Paper No. 4
Presentation Time: 8:45 AM


SCHARMAN, Mitchell R., Department of Geological Sciences, Bates College, Lewiston, ME 04240 and PAVLIS, Terry, Geological Sciences, University of Texas at El Paso, 500 W. University Ave, El Paso, TX 79968,

The Chugach metamorphic complex (CMC), southern Alaska, is an accretionary prism that was subjected to high-temperature/low-pressure metamorphism due to late Cretaceous to Eocene ridge subduction. A distinct feature of the CMC is a large-scale, narrow, anticlinorium that exposes an amphibolite-grade gneiss core in the center of the complex that extends parallel to the former plate boundary.

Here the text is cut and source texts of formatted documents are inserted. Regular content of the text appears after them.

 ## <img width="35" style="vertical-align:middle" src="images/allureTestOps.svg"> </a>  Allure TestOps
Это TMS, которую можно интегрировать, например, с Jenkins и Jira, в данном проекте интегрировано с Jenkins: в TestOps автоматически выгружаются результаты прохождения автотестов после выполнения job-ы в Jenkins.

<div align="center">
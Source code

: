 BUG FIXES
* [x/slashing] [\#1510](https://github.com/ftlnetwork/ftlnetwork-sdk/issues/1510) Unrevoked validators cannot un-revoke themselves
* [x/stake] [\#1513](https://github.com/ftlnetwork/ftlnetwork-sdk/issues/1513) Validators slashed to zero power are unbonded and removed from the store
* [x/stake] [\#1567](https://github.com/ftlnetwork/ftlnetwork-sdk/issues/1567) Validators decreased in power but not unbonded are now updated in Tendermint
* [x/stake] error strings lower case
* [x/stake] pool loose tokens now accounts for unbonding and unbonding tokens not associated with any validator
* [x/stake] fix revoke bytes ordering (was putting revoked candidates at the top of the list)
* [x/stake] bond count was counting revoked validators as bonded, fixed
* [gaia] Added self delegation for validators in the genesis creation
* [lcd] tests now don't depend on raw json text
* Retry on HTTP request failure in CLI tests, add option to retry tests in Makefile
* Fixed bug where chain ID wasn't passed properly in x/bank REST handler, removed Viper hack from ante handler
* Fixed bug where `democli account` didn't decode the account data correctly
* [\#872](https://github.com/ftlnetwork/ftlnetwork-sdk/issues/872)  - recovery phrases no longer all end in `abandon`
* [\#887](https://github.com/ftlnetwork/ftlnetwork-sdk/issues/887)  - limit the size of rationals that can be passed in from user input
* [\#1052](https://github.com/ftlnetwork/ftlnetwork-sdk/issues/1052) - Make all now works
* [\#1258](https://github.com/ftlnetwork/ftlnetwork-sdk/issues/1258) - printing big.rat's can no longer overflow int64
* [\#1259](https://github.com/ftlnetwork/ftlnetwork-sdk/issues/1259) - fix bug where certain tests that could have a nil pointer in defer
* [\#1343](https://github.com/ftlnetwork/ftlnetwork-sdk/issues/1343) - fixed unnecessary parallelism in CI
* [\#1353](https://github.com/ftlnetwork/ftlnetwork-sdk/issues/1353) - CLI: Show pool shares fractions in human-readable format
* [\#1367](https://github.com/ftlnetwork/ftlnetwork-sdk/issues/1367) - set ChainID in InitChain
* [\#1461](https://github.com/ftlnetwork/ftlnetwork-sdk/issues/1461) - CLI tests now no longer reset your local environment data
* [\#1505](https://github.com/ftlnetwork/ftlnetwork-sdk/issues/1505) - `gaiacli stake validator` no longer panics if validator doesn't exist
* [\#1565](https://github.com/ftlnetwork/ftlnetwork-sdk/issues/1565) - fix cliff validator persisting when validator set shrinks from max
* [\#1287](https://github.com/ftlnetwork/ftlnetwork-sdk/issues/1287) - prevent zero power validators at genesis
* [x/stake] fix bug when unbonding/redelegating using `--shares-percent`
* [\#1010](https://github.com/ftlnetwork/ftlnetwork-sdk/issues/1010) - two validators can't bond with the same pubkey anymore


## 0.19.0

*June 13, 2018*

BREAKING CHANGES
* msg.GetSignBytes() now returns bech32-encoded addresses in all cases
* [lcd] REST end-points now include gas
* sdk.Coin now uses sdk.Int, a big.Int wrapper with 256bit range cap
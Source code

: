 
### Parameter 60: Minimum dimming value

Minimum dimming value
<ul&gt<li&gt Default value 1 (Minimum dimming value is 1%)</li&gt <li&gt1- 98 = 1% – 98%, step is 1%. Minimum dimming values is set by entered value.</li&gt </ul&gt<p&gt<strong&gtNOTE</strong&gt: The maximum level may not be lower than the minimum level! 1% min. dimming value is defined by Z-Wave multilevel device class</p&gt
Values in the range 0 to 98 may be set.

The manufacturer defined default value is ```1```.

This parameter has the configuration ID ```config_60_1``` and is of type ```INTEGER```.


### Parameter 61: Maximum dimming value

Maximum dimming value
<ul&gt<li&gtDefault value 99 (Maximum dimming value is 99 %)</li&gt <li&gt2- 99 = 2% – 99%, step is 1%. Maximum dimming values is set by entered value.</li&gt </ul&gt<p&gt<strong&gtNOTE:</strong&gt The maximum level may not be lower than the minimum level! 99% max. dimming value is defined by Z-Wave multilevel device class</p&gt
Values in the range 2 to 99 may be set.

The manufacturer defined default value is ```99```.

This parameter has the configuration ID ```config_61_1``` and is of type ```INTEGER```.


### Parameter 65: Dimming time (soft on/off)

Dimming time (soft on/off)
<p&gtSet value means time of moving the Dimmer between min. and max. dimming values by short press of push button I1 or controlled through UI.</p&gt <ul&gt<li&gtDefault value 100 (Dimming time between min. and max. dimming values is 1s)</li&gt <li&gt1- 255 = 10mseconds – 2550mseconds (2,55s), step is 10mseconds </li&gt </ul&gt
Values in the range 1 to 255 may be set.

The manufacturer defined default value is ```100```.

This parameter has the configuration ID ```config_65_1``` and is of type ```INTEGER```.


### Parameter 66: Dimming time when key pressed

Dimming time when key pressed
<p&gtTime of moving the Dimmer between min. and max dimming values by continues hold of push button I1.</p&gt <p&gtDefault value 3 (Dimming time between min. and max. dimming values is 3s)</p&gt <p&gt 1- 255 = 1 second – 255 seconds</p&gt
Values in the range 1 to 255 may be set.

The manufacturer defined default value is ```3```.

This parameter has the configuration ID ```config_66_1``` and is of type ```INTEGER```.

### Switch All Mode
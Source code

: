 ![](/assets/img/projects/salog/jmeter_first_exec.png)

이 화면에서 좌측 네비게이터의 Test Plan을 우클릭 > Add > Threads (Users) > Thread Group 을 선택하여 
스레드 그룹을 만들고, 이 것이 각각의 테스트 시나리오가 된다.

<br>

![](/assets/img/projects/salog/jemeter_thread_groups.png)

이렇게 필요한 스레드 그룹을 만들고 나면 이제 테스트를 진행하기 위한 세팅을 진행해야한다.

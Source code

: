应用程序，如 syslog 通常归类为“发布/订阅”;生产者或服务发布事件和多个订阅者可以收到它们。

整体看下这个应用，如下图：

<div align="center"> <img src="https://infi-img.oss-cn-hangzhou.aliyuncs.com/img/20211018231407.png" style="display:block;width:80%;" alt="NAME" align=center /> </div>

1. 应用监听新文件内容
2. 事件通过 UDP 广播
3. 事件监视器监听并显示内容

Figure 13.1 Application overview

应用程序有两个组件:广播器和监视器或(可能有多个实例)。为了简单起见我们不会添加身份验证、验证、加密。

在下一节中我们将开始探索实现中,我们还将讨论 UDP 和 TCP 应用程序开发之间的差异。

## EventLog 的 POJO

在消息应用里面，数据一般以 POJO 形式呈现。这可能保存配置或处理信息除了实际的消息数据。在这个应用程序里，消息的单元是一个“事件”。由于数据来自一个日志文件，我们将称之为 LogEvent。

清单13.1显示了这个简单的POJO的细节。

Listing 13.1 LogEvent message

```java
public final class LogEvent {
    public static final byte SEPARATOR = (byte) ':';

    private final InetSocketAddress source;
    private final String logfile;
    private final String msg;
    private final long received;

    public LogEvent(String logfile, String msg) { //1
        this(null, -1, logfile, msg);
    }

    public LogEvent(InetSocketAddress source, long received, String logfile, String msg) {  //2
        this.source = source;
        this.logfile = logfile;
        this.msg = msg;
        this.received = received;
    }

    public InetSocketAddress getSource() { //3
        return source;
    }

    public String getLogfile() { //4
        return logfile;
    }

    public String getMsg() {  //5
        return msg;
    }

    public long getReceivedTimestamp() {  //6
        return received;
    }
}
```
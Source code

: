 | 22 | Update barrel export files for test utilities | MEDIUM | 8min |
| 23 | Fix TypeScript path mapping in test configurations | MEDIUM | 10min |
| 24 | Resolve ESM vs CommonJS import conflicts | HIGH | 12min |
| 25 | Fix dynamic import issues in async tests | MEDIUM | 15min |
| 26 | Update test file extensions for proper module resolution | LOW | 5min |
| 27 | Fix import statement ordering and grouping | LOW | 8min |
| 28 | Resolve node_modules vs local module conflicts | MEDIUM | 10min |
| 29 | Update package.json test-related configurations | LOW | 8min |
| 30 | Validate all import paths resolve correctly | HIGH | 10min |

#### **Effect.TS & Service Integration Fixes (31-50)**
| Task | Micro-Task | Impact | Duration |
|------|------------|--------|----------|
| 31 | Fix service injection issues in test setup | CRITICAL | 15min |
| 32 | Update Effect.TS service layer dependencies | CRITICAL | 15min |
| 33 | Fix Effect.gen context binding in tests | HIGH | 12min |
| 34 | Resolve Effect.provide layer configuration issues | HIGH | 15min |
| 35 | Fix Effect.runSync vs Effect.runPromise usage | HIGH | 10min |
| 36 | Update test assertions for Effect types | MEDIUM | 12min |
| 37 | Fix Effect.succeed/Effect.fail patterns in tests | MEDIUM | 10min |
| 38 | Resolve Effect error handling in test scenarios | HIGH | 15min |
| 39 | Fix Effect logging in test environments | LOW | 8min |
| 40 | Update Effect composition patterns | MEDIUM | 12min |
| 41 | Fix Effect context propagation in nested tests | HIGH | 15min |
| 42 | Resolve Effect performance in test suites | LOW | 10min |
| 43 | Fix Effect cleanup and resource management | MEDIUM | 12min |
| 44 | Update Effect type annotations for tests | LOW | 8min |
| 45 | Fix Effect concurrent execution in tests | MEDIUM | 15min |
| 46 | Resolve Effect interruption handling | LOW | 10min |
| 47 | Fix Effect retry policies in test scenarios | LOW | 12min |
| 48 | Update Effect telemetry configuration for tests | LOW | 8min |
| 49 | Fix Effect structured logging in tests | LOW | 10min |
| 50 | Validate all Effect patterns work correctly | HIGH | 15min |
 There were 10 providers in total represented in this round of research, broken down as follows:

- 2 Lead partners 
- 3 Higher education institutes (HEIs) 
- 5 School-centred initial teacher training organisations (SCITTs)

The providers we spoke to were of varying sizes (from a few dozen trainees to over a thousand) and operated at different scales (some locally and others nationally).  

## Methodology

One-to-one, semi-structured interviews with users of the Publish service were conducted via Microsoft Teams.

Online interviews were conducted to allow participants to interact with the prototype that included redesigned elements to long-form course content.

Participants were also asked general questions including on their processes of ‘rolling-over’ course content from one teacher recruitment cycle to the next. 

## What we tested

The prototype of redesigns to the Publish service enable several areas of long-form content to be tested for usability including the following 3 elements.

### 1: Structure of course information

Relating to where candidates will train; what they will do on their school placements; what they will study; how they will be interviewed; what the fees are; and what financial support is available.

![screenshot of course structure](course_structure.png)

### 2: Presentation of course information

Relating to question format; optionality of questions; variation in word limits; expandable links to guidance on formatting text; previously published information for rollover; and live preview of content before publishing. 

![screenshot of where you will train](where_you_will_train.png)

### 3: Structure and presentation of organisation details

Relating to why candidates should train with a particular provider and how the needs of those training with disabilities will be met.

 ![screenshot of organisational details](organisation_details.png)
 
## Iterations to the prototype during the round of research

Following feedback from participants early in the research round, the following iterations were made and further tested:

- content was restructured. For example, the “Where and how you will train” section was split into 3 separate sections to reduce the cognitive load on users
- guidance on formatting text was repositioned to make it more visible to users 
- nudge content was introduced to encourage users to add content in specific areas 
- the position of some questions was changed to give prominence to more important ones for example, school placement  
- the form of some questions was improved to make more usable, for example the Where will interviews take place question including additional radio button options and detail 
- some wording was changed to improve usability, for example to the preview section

Formation of the gneiss core correlates with peak metamorphism in the CMC, oblique convergence of the Kula plate, and displacement along multiple dextral shear zones. Wrenching motion associated with the dextral shear zones produces large-wavelength folds in the layers of metagreywacke and metapelite overlying the gneiss core. Dextral shear appears to be distributed homogeneously throughout the gneiss core, and folds and shear structures similar to those in the overlying metasedimentary rocks, are observed at both smaller and larger scales. The southern margin of the CMC, however, shows thrust-sense shear indicators. Collectively, these observations suggest large scale slip-partitioning during formation of the gneiss core with the strike-slip component accommodated on the inboard shear zones, thrusting accommodated along the base of the complex, and distributed transpression in the interior of the complex. We suggest that distributed dextral transpression, and associated folding produced the narrow, elongated dome of the CMC gneiss core; a different origin than suggested for classic gneiss domes. The CMC represents the importance of the effects of oblique convergence and wrenching motion associated with margin-parallel strike-slip faults on the formation of gneiss domes and similar large scale structures.